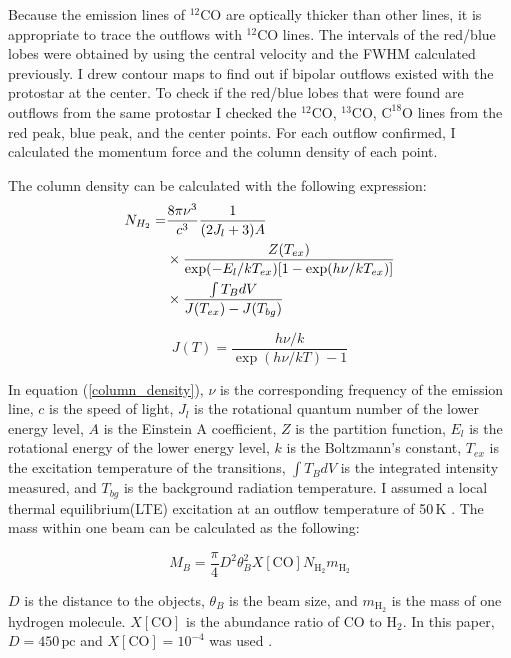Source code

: Because the emission lines of $^{12}$CO are optically thicker than other lines, it is appropriate to trace the outflows with $^{12}$CO lines. The intervals of the red/blue lobes were obtained by using the central velocity and the FWHM calculated previously. I drew contour maps to find out if bipolar outflows existed with the protostar at the center. To check if the red/blue lobes that were found are outflows from the same protostar I checked the $^{12}$CO, $^{13}$CO, $\textrm{C}^{18}\textrm{O}$ lines from the red peak, blue peak, and the center points. For each outflow confirmed, I calculated the momentum force and the column density of each point.

The column density can be calculated with the following expression:
\begin{align}
	N_{H_2} =& \frac{8\pi \nu^3}{c^3} \frac{1}{(2J_l +3)A}  \notag \\
	& \times \frac{Z(T_{ex})}{\exp(-E_l / kT_{ex})[1-\exp(h\nu / kT_{ex})]} \notag \\
	& \times \frac{\int T_B dV}{J(T_{ex})-J(T_{bg})} \label{column_density}
\end{align}

\begin{equation}
J(T) = \frac{h \nu / k}{\exp(h\nu / kT)-1}
\end{equation}

In equation (\ref{column_density}), $\nu$ is the corresponding frequency of the emission line, $c$ is the speed of light, $J_l$ is the rotational quantum number of the lower energy level, $A$ is the Einstein A coefficient, $Z$ is the partition function, $E_l$ is the rotational energy of the lower energy level, $k$ is the Boltzmann's constant, $T_{ex}$ is the excitation temperature of the transitions, $\int T_B dV$ is the integrated intensity measured, and $T_{bg}$ is the background radiation temperature. I assumed a local thermal equilibrium(LTE) excitation at an outflow temperature of 50$\,$K \cite{takahashi2008millimeter}.
The mass within one beam can be calculated as the following:

\begin{equation}
M_B =  \frac{\pi}{4} D^2 \theta_B ^2 X[\textrm{CO}] N_{\textrm{H}_2} m_{\textrm{H}_2} \label{beam_mass}
\end{equation}

$D$ is the distance to the objects, $\theta_B$ is the beam size, and $m_{\textrm{H}_2}$ is the mass of one hydrogen molecule. $X[\textrm{CO}]$ is the abundance ratio of CO to $\textrm{H}_2$. In this paper, $D = 450\,\textrm{pc}$ and $X[\textrm{CO}] = 10^{-4}$ was used \cite{hatchell2007star}.\\

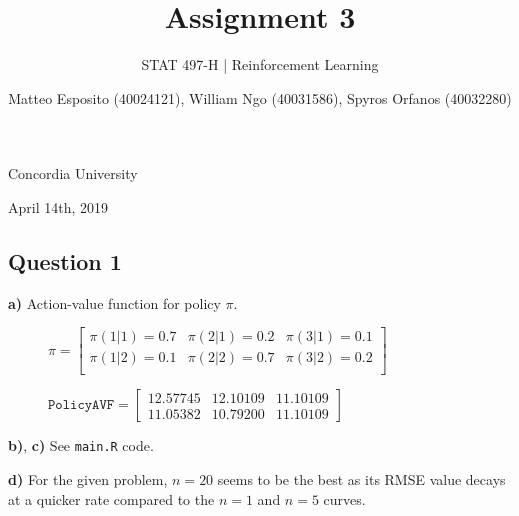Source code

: \documentclass[a4paper,12pt]{article}
\title{\textbf{Assignment 3}}
\author{STAT 497-H | Reinforcement Learning}
\date{Matteo Esposito (40024121), William Ngo (40031586), Spyros Orfanos (40032280)}
\def\code#1{\texttt{#1}}
\begin{document}
\begin{titlingpage}
  \maketitle
  \centering
  \vfill
  {\large{Concordia University}}\par
  {\large{April 14th, 2019}}
\end{titlingpage}

\newpage

\subsection*{Question 1}

\textbf{a)} Action-value function for policy $\pi$.

\begin{figure}[ht]
  \centering
    $\pi
    =
    \begin{bmatrix}
      \pi(1|1) = 0.7 & \pi(2|1) = 0.2 & \pi(3|1) = 0.1 \\
      \pi(1|2) = 0.1 & \pi(2|2) = 0.7 & \pi(3|2) = 0.2 \\
    \end{bmatrix}$       
  \end{figure}

\begin{figure}[ht]
  \centering
    $\code{PolicyAVF}
    =
    \begin{bmatrix}
      12.57745 & 12.10109 & 11.10109 \\
      11.05382 & 10.79200 & 11.10109
    \end{bmatrix}$       
\end{figure}

\textbf{b)}, \textbf{c)} See \code{main.R} code.


\textbf{d)} For the given problem, $n=20$ seems to be the best as its RMSE value decays
at a quicker rate compared to the $n=1$ and $n=5$ curves. 
\end{document}
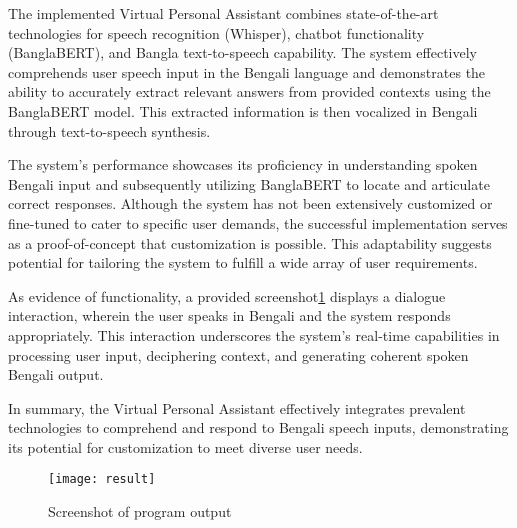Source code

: The implemented Virtual Personal Assistant combines state-of-the-art technologies for speech recognition (Whisper), chatbot functionality (BanglaBERT), and Bangla text-to-speech capability.
The system effectively comprehends user speech input in the Bengali language and demonstrates the ability to accurately extract relevant answers from provided contexts using the BanglaBERT model.
This extracted information is then vocalized in Bengali through text-to-speech synthesis.

The system's performance showcases its proficiency in understanding spoken Bengali input and subsequently utilizing BanglaBERT to locate and articulate correct responses.
Although the system has not been extensively customized or fine-tuned to cater to specific user demands, the successful implementation serves as a proof-of-concept that customization is possible.
This adaptability suggests potential for tailoring the system to fulfill a wide array of user requirements.

As evidence of functionality, a provided screenshot\ref{fig:result} displays a dialogue interaction, wherein the user speaks in Bengali and the system responds appropriately.
This interaction underscores the system's real-time capabilities in processing user input, deciphering context, and generating coherent spoken Bengali output.

In summary, the Virtual Personal Assistant effectively integrates prevalent technologies to comprehend and respond to Bengali speech inputs, demonstrating its potential for customization to meet diverse user needs.

\begin{figure}
    \centering
    \texttt{[image: result]}
    \caption{Screenshot of program output}\label{fig:result}
\end{figure}
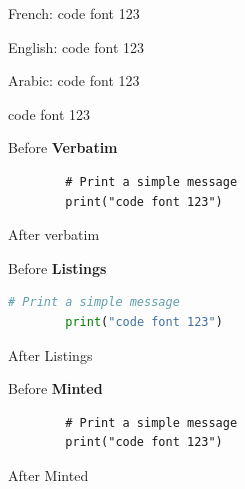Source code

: \documentclass{article}
\begin{document}
    \begin{otherlanguage}{french}
        French:
        \ttfamily code font 123
    \end{otherlanguage}



    \begin{otherlanguage}{english}
        English:
        \ttfamily code font 123
    \end{otherlanguage}



    \begin{otherlanguage}{arabic}
        Arabic:
        \ttfamily code font 123
    \end{otherlanguage}




     \egroup



    Before \textbf{Verbatim}
    \begin{verbatim}
        # Print a simple message
        print("code font 123")
    \end{verbatim}
    After verbatim





    Before \textbf{Listings}
    \begin{lstlisting}[language=Python,
        basicstyle=\ttfamily,
        commentstyle=\itshape\color{pycomment},
        keywordstyle=\color{pykeyword},
        stringstyle=\color{pystring},
        showstringspaces=false,
        breaklines=true]
        # Print a simple message
        print("code font 123")
    \end{lstlisting}
    After Listings



    Before \textbf{Minted}
    \begin{verbatim}
        # Print a simple message
        print("code font 123")
    \end{verbatim}
    After Minted
\end{document}
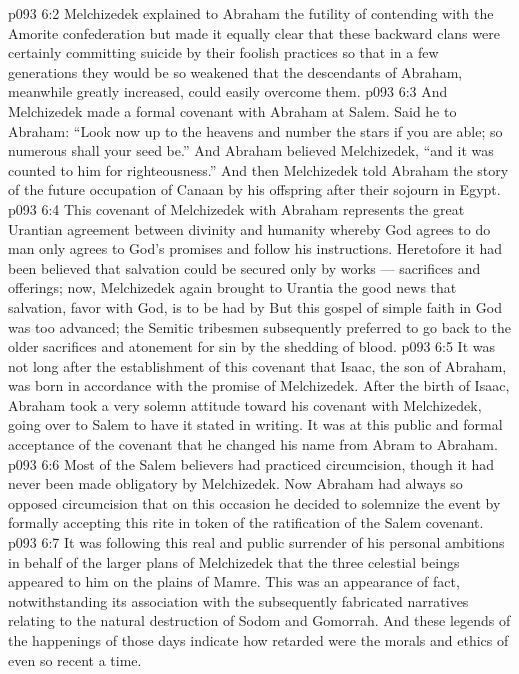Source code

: \vs p093 6:2 Melchizedek explained to Abraham the futility of contending with the Amorite confederation but made it equally clear that these backward clans were certainly committing suicide by their foolish practices so that in a few generations they would be so weakened that the descendants of Abraham, meanwhile greatly increased, could easily overcome them.
\vs p093 6:3 And Melchizedek made a formal covenant with Abraham at Salem. Said he to Abraham: “Look now up to the heavens and number the stars if you are able; so numerous shall your seed be.” And Abraham believed Melchizedek, “and it was counted to him for righteousness.” And then Melchizedek told Abraham the story of the future occupation of Canaan by his offspring after their sojourn in Egypt.
\vs p093 6:4 \pc This covenant of Melchizedek with Abraham represents the great Urantian agreement between divinity and humanity whereby God agrees to do  man only agrees to  God’s promises and follow his instructions. Heretofore it had been believed that salvation could be secured only by works --- sacrifices and offerings; now, Melchizedek again brought to Urantia the good news that salvation, favor with God, is to be had by  But this gospel of simple faith in God was too advanced; the Semitic tribesmen subsequently preferred to go back to the older sacrifices and atonement for sin by the shedding of blood.
\vs p093 6:5 It was not long after the establishment of this covenant that Isaac, the son of Abraham, was born in accordance with the promise of Melchizedek. After the birth of Isaac, Abraham took a very solemn attitude toward his covenant with Melchizedek, going over to Salem to have it stated in writing. It was at this public and formal acceptance of the covenant that he changed his name from Abram to Abraham.
\vs p093 6:6 Most of the Salem believers had practiced circumcision, though it had never been made obligatory by Melchizedek. Now Abraham had always so opposed circumcision that on this occasion he decided to solemnize the event by formally accepting this rite in token of the ratification of the Salem covenant.
\vs p093 6:7 It was following this real and public surrender of his personal ambitions in behalf of the larger plans of Melchizedek that the three celestial beings appeared to him on the plains of Mamre. This was an appearance of fact, notwithstanding its association with the subsequently fabricated narratives relating to the natural destruction of Sodom and Gomorrah. And these legends of the happenings of those days indicate how retarded were the morals and ethics of even so recent a time.
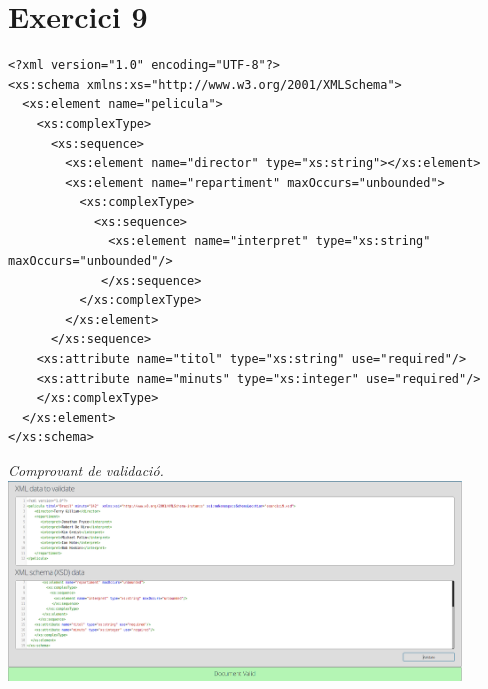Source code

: \documentclass{article}
\begin{document}
\section{Exercici 9}

\begin{verbatim}
<?xml version="1.0" encoding="UTF-8"?>
<xs:schema xmlns:xs="http://www.w3.org/2001/XMLSchema">
  <xs:element name="pelicula">
    <xs:complexType>
      <xs:sequence>
        <xs:element name="director" type="xs:string"></xs:element>
        <xs:element name="repartiment" maxOccurs="unbounded">
          <xs:complexType>
            <xs:sequence>
              <xs:element name="interpret" type="xs:string" maxOccurs="unbounded"/>
             </xs:sequence>
          </xs:complexType>
        </xs:element>
      </xs:sequence>
    <xs:attribute name="titol" type="xs:string" use="required"/>
    <xs:attribute name="minuts" type="xs:integer" use="required"/>
    </xs:complexType>
  </xs:element>
</xs:schema>
\end{verbatim}
\vspace{0cm}
\begin{center}
    \textit{Comprovant de validació.}
    \includegraphics[width=12cm]{validacio9.png}
\end{center}
\newpage
\end{document}
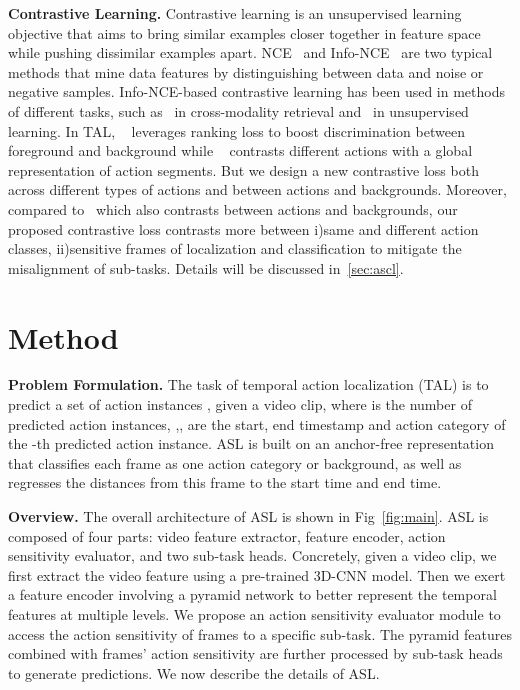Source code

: \documentclass[10pt,twocolumn,letterpaper]{article}
\begin{document}
\par \textbf{Contrastive Learning.} Contrastive learning \cite{contra1,contra2,contra3} is an unsupervised learning objective that aims to bring similar examples closer together in feature space while pushing dissimilar examples apart. NCE~\cite{nce} and Info-NCE~\cite{infonce} are two typical methods that mine data features by distinguishing between data and noise or negative samples. Info-NCE-based contrastive learning has been used in methods of different tasks, such as~\cite{wang2022align,reler,Wang_2021_CVPR} in cross-modality retrieval and~\cite{moco,videomoco} in unsupervised learning.  In TAL, ~\cite{afsd} leverages ranking loss to boost discrimination between foreground and background while ~\cite{shi2022react} contrasts different actions with a global representation of action segments. But we design a new contrastive loss both across different types of actions and between actions and backgrounds. Moreover, compared to~\cite{shou2018autoloc} which also contrasts between actions and backgrounds, our proposed contrastive loss contrasts more between i)same and different action classes, ii)sensitive frames of localization and classification to mitigate the misalignment of sub-tasks. Details will be discussed in~\ref{sec:ascl}.

\vspace{1.0em}
\section{Method}
\textbf{Problem Formulation.}      
The task of temporal action localization (TAL) is to predict a set of action instances , given a video clip, where  is the number of predicted action instances, ,, are the start, end timestamp and action category of the -th predicted action instance. ASL is built on an anchor-free representation that classifies each frame as one action category or background, as well as regresses the distances from this frame to the start time and end time. 

\textbf{Overview.} 
The overall architecture of ASL is shown in Fig~\ref{fig:main}. 
ASL is composed of four parts: video feature extractor, feature encoder, action sensitivity evaluator, and two sub-task heads. 
Concretely, given a video clip, we first extract the video feature using a pre-trained 3D-CNN model. Then we exert a feature encoder involving a pyramid network to better represent the temporal features at multiple levels. We propose an action sensitivity evaluator module to access the action sensitivity of frames to a specific sub-task. The pyramid features combined with frames' action sensitivity are further processed by sub-task heads to generate predictions. We now describe the details of ASL.
\end{document}
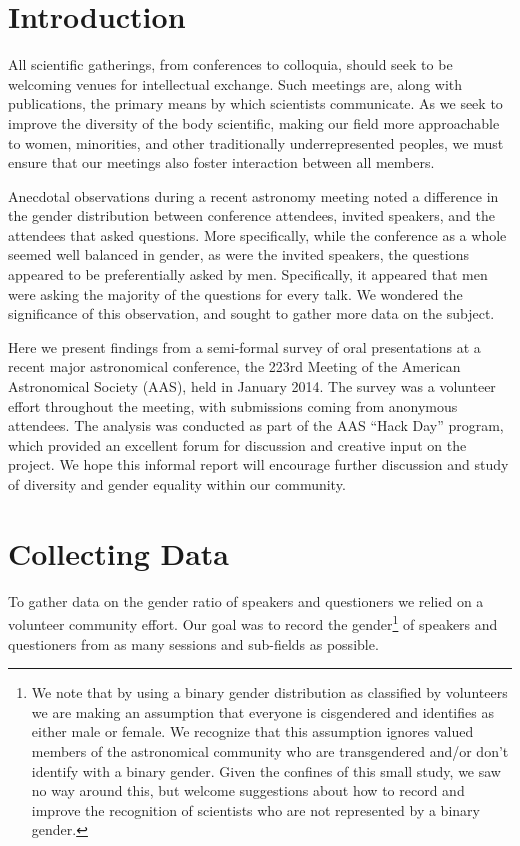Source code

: \documentclass[iop]{emulateapj}
\begin{document}
\section{Introduction}
All scientific gatherings, from conferences to colloquia, should seek to be welcoming venues for intellectual exchange. Such meetings are, along with publications, the primary means by which scientists communicate. As we seek to improve the diversity of the body scientific, making our field more approachable to women, minorities, and other traditionally underrepresented peoples, we must ensure that our meetings also foster interaction between all members.

Anecdotal observations during a recent astronomy meeting noted a difference in the gender distribution between conference attendees, invited speakers, and the attendees that asked questions. More specifically, while the conference as a whole seemed well balanced in gender, as were the invited speakers, the questions appeared to be preferentially asked by men. Specifically, it appeared that men were asking the majority of the questions for every talk. We wondered the significance of this observation, and sought to gather more data on the subject.


Here we present findings from a semi-formal survey of oral presentations at a recent major astronomical conference, the 223rd Meeting of the American Astronomical Society (AAS), held in January 2014. The survey was a volunteer effort throughout the meeting, with submissions coming from anonymous attendees. The analysis was conducted as part of the AAS ``Hack Day'' program, which provided an excellent forum for discussion and creative input on the project. We hope this informal report will encourage further discussion and study of diversity and gender equality within our community.


\section{Collecting Data}
To gather data on the gender ratio of speakers and questioners we relied on a volunteer community effort. Our goal was to record the gender\footnote{We note that by using a binary gender distribution as classified by volunteers we are making an assumption that everyone is cisgendered and identifies as either male or female. We recognize that this assumption ignores valued members of the astronomical community who are transgendered and/or don't identify with a binary gender. Given the confines of this small study, we saw no way around this, but welcome suggestions about how to record and improve the recognition of scientists who are not represented by a binary gender.} of speakers and questioners from as many sessions and sub-fields as possible. 
\end{document}
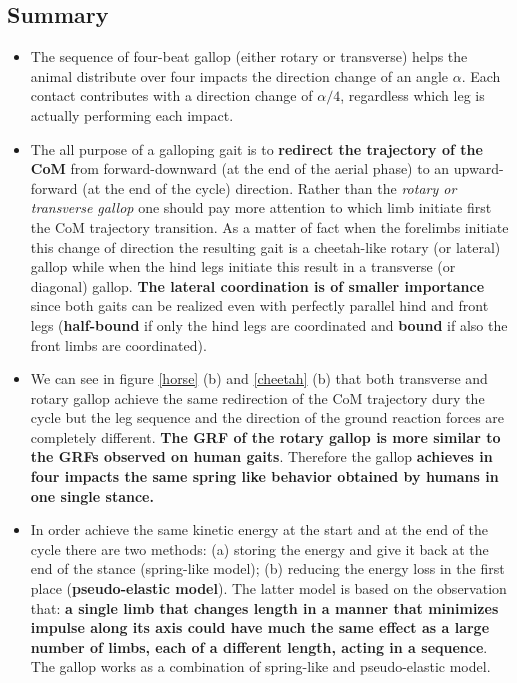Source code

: \subsection*{Summary}
\begin{itemize}
\item The sequence of four-beat gallop (either rotary or transverse) helps the animal distribute over four impacts the direction change of an angle $\alpha$. Each contact contributes with a direction change of $\alpha/4$, regardless which leg is actually performing each impact.

\item The all purpose of a galloping gait is to \textbf{redirect the trajectory of the CoM} from forward-downward (at the end of the aerial phase) to an upward-forward (at the end of the cycle) direction. Rather than the \textit{rotary or transverse gallop} one should pay more attention to which limb initiate first the CoM trajectory transition. As a matter of fact when the forelimbs initiate this change of direction the resulting gait is a cheetah-like rotary (or lateral) gallop while when the hind legs initiate this result in a transverse (or diagonal) gallop. \textbf{The lateral coordination is of smaller importance} since both gaits can be realized even with perfectly parallel hind and front legs (\textbf{half-bound} if only the hind legs are coordinated and \textbf{bound} if also the front limbs are coordinated).

\item We can see in figure \ref{horse} (b) and \ref{cheetah} (b) that both transverse and rotary gallop achieve the same redirection of the CoM trajectory dury the cycle but the leg sequence and the direction of the ground reaction forces are completely different. \textbf{The GRF of the rotary gallop is more similar to the GRFs observed on human gaits}. Therefore the gallop \textbf{achieves in four impacts the same spring like behavior obtained by humans in one single stance.}

\item In order achieve the same kinetic energy at the  start and at the end of the cycle there are two methods: (a) storing the energy and give it back at the end of the stance (spring-like model); (b) reducing the energy loss in the first place (\textbf{pseudo-elastic model}). The latter model is based on the observation that: \textbf{a single limb that changes length in a manner that minimizes impulse along its axis could have much the same effect as a large number of limbs, each of a different length, acting in a sequence}.\\
The gallop works as a combination of spring-like and pseudo-elastic model.

\end{itemize}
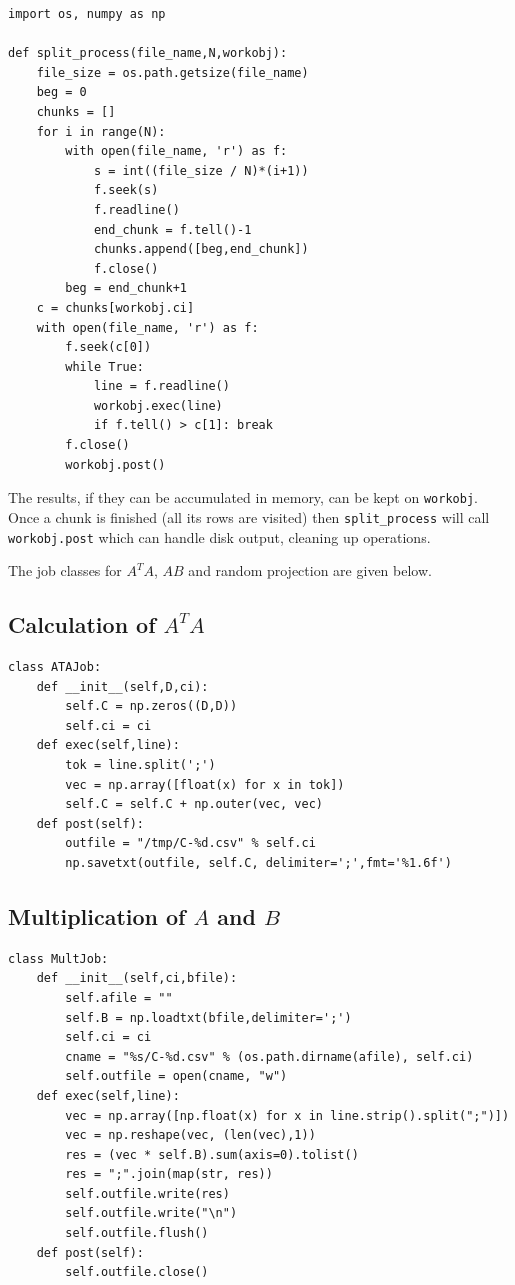 \documentclass{article}
\begin{document}
\begin{verbatim}
import os, numpy as np

def split_process(file_name,N,workobj):
    file_size = os.path.getsize(file_name)
    beg = 0
    chunks = []
    for i in range(N):
        with open(file_name, 'r') as f:
            s = int((file_size / N)*(i+1))
            f.seek(s)
            f.readline()
            end_chunk = f.tell()-1
            chunks.append([beg,end_chunk])
            f.close()
        beg = end_chunk+1
    c = chunks[workobj.ci]
    with open(file_name, 'r') as f:
        f.seek(c[0])
        while True:
            line = f.readline()
            workobj.exec(line)
            if f.tell() > c[1]: break
        f.close()
        workobj.post()
\end{verbatim}

The results, if they can be accumulated in memory, can be kept on
\verb!workobj!. Once a chunk is finished (all its rows are visited) then
\verb!split_process! will call \verb!workobj.post! which can handle disk output,
cleaning up operations.

The job classes for $A^T A$, $AB$ and random projection are given below.

\subsection{Calculation of $A^T A$}

\begin{verbatim}
class ATAJob:
    def __init__(self,D,ci):
        self.C = np.zeros((D,D))
        self.ci = ci
    def exec(self,line):
        tok = line.split(';')
        vec = np.array([float(x) for x in tok])
        self.C = self.C + np.outer(vec, vec)
    def post(self):
        outfile = "/tmp/C-%d.csv" % self.ci
        np.savetxt(outfile, self.C, delimiter=';',fmt='%1.6f')
\end{verbatim}

\subsection{Multiplication of $A$ and $B$}

\begin{verbatim}
class MultJob:
    def __init__(self,ci,bfile):
        self.afile = ""
        self.B = np.loadtxt(bfile,delimiter=';')
        self.ci = ci
        cname = "%s/C-%d.csv" % (os.path.dirname(afile), self.ci)
        self.outfile = open(cname, "w")        
    def exec(self,line):        
        vec = np.array([np.float(x) for x in line.strip().split(";")])
        vec = np.reshape(vec, (len(vec),1))
        res = (vec * self.B).sum(axis=0).tolist()  
        res = ";".join(map(str, res))
        self.outfile.write(res)
        self.outfile.write("\n")
        self.outfile.flush()
    def post(self):
        self.outfile.close()
\end{verbatim}
\end{document}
------------------------------------
Copy the lines above exactly, beginning at the line that has "self.C = self.C + np.outer(vec, vec)" and stopping after the line that has "vec = np.reshape(vec, (len(vec),1))", and omit the rest.

◆ TASK SOLUTION:
        self.C = self.C + np.outer(vec, vec)
    def post(self):
        outfile = "/tmp/C-%d.csv" % self.ci
        np.savetxt(outfile, self.C, delimiter=';',fmt='%1.6f')
\end{verbatim}

\subsection{Multiplication of $A$ and $B$}

\begin{verbatim}
class MultJob:
    def __init__(self,ci,bfile):
        self.afile = ""
        self.B = np.loadtxt(bfile,delimiter=';')
        self.ci = ci
        cname = "%s/C-%d.csv" % (os.path.dirname(afile), self.ci)
        self.outfile = open(cname, "w")        
    def exec(self,line):        
        vec = np.array([np.float(x) for x in line.strip().split(";")])
        vec = np.reshape(vec, (len(vec),1))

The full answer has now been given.